Data warehouse raises worries
HealthCare.gov customers’ info stored ‘indefinitely.’
— A government WASHINGTON data warehouse that stores personal information on millions of HealthCare.gov customers is raising privacy concerns at a time when major breaches have become distressingly common.
A government privacy assessment dated Jan. 15 says data “is maintained indefinitely at this time,” but the administration said this month that no final time frame has been decided, and the National Archives has recommended a 10-year retention period.
Known as MIDAS, the system is described on a federal website as the “perpetual central repository” for information collected under President Barack Obama’s health care law.
The information stored includes names, Social Security numbers, birthdates, addresses, phone numbers, passport numbers, employment status and financial accounts.
The vast scope of the information — and the lack of a final plan for destroying old records nearly four years after the system was commissioned — have raised concerns about privacy and the government’s judgment on technology.
“A basic privacy principle is that you don’t retain data any longer than you have to,” said Lee Tien, a senior staff attorney with the Electronic Frontier Foundation.
“Even 10 years feels long to me,” Tien said.
The Obama administration says MIDAS is essential to the smooth operation of the health care law’s insurance markets and meets or exceeds federal security and privacy standards. “MIDAS is a critical piece of the marketplace ecosystem,” said spokesman Aaron Albright.

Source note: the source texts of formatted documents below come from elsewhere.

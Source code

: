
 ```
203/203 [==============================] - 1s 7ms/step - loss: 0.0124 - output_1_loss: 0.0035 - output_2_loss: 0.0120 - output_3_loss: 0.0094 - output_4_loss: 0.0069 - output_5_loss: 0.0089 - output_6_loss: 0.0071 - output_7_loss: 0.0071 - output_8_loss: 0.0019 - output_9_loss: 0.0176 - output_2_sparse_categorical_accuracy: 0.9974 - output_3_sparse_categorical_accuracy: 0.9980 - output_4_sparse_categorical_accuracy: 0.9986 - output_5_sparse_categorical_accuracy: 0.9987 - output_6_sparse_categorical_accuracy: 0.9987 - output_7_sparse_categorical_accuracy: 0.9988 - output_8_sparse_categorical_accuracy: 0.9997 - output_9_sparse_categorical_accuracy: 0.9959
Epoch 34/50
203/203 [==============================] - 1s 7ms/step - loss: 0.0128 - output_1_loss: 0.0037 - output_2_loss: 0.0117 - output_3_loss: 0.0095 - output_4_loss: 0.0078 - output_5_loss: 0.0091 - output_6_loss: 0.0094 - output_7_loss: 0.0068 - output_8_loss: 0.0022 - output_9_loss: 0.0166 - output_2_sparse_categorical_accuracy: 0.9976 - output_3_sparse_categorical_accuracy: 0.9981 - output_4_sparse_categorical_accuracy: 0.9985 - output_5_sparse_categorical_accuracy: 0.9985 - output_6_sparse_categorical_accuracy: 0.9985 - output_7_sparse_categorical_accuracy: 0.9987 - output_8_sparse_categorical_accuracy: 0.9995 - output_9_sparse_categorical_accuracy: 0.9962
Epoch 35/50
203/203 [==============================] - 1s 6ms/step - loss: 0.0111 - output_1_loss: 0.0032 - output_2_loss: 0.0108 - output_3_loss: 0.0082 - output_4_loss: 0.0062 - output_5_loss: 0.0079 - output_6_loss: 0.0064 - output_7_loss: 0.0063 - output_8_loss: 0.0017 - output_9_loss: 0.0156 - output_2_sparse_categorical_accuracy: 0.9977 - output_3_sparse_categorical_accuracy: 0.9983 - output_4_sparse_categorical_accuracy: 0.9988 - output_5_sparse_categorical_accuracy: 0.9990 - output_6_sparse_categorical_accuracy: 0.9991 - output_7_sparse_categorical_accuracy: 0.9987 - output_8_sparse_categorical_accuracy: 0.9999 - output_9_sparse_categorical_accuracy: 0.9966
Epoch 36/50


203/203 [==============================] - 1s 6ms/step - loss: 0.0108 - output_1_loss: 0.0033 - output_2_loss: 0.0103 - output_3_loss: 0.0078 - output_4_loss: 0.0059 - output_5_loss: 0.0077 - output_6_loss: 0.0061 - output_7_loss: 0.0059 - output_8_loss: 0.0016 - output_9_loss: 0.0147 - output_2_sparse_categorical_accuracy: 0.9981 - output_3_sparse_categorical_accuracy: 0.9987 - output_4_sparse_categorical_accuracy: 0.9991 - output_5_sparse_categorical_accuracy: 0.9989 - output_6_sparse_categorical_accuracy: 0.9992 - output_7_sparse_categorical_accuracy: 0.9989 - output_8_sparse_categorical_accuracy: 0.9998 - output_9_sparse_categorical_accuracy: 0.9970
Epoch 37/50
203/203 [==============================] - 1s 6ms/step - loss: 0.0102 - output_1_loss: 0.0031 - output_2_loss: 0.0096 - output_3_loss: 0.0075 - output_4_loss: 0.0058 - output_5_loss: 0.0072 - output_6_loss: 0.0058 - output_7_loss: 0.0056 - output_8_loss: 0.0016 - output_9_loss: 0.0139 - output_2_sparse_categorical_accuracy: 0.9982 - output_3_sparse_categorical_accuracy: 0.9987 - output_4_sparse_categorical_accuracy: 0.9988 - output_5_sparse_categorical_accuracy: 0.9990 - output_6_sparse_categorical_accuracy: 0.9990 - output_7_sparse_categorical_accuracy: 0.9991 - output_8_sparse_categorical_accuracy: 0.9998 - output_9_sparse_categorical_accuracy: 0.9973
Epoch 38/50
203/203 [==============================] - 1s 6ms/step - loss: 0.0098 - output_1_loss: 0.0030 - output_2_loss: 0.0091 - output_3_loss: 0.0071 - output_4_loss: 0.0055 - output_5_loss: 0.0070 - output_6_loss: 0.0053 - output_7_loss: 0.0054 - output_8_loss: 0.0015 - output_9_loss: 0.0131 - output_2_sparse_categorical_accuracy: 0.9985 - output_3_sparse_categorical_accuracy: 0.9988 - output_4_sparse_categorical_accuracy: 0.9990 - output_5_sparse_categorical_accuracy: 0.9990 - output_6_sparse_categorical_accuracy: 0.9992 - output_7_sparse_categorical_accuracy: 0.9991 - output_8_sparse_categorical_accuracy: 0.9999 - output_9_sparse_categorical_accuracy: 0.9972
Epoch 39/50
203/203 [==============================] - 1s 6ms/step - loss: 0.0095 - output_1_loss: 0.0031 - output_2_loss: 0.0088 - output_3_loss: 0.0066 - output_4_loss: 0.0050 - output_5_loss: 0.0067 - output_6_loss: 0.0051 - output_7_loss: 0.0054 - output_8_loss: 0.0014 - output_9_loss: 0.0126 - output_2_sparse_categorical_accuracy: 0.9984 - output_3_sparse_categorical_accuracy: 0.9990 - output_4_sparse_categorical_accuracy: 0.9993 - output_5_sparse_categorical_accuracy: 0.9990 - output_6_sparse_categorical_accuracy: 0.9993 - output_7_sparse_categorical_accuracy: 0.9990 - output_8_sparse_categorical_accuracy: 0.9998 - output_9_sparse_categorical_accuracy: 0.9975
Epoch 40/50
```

But Sen. Orrin Hatch, RUtah, called the administration’s approach “careless.”
“Despite (a) poor track record on protecting the private information of Americans, they continue to use systems without adequately assessing these critical components,” said Hatch, an opponent of the health care law.
Electronic record-keeping systems are standard for businesses and government agencies. They are supposed to have limits on how long they store personal data.
In the new wired world, every few weeks brings another security breach. Personnel records of millions of federal employees, including background information for security clearances, were compromised. Earlier this year, health insurer Anthem reported that information on 80 million customers was hacked.
Before HealthCare.gov went live in 2013, Obama administration officials assured lawmakers and the public that an individual’s personal information would be used mainly to determine eligibility for coverage, and that the Affordable Care Act would have a limited impact on privacy.
Marilyn Tavenner, the Medicare administrator at the time, told a congressional hearing: “We especially focused on storing the minimum amount of personal data possible,” she added.
MIDAS has been criticized in opinion articles by former Social Security commissioner Michael Astrue, a Republican who disapproves of Obama administration policies. Independent experts on technology and privacy echoed some of the concerns.
“I accept they have an operational reason ... to keep data for a reasonable period,” said Astrue, commissioner from 20072013. But there’s no justification for keeping data indefinitely, he added. “I don’t think they should be allowed to do it.”
Michelle De Mooy, deputy director for consumer privacy at the Center for Democracy & Technology, said consumers have no way of knowing that their data is being routed to MIDAS. It’s not mentioned on the HealthCare.gov website.
“When people go to government services sites, they don’t have a choice,” De Mooy said. “That means the privacy and security bar should be very high.”
Although the privacy policy does not mention MIDAS specifically, administration spokesman Albright says its general functions are described.